■ **ABOUT THIS TASK**: The word "from" marks the lines to keep; find each one in the data and copy it.

■ **DATA SHOWN**:
== == ==

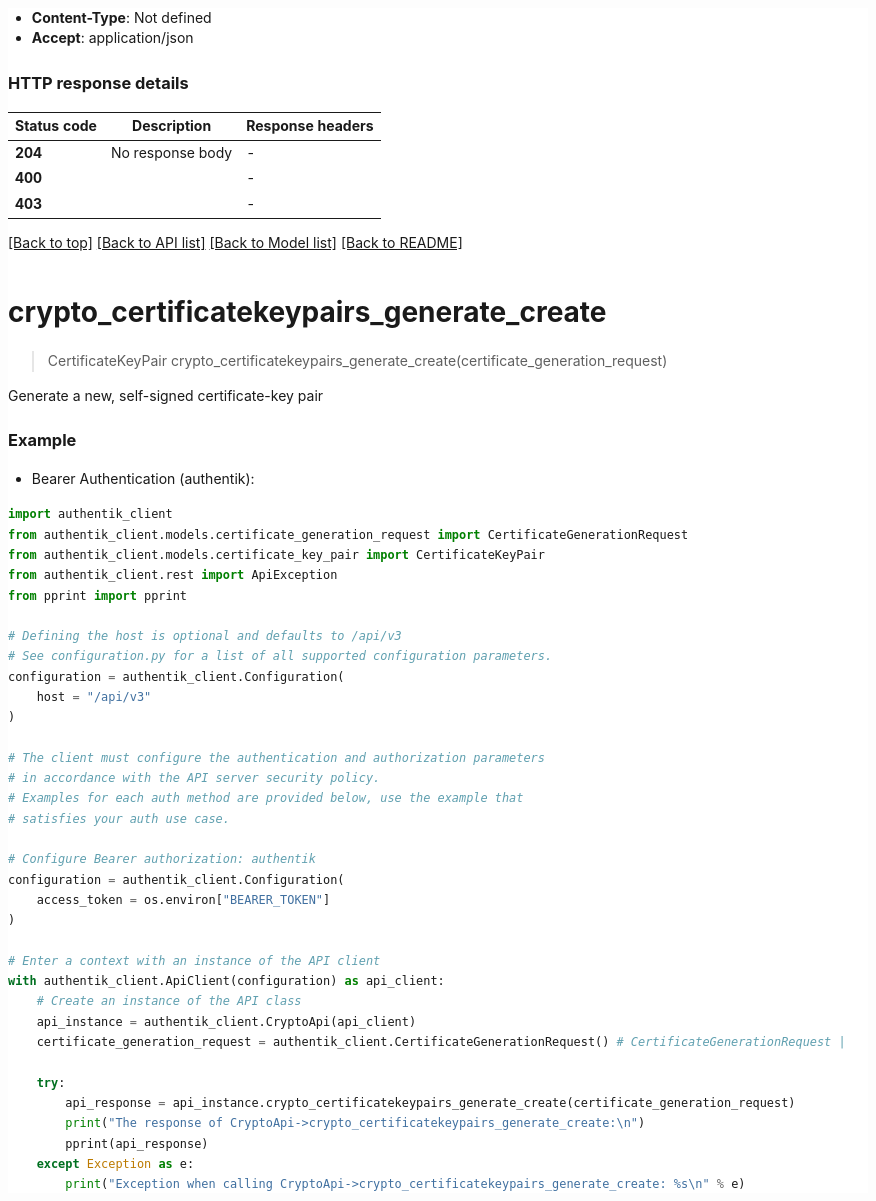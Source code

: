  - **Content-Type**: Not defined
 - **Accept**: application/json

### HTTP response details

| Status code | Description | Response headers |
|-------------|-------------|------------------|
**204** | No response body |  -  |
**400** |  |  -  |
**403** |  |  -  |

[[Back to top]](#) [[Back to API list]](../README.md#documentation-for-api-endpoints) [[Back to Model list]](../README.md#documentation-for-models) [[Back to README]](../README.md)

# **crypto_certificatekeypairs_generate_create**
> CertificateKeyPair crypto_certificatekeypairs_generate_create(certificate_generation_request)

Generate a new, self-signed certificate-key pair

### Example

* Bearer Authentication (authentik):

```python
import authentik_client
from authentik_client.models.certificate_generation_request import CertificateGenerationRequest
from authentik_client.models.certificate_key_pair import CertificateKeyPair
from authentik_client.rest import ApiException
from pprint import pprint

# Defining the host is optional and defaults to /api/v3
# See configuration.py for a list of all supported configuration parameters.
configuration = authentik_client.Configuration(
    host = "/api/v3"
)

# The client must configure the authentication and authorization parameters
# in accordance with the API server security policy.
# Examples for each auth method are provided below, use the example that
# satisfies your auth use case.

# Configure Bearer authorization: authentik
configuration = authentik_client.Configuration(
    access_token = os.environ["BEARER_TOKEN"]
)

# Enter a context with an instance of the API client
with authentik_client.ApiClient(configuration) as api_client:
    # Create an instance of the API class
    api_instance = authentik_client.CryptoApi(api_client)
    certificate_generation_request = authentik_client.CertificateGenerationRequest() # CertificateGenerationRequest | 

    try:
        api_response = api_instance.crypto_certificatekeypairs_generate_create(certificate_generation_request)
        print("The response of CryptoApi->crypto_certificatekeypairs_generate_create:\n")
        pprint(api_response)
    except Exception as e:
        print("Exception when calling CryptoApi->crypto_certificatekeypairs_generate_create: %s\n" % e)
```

== == ==

■ **EXERCISE RESULT**:
from authentik_client.models.certificate_generation_request import CertificateGenerationRequest
from authentik_client.models.certificate_key_pair import CertificateKeyPair
from authentik_client.rest import ApiException
from pprint import pprint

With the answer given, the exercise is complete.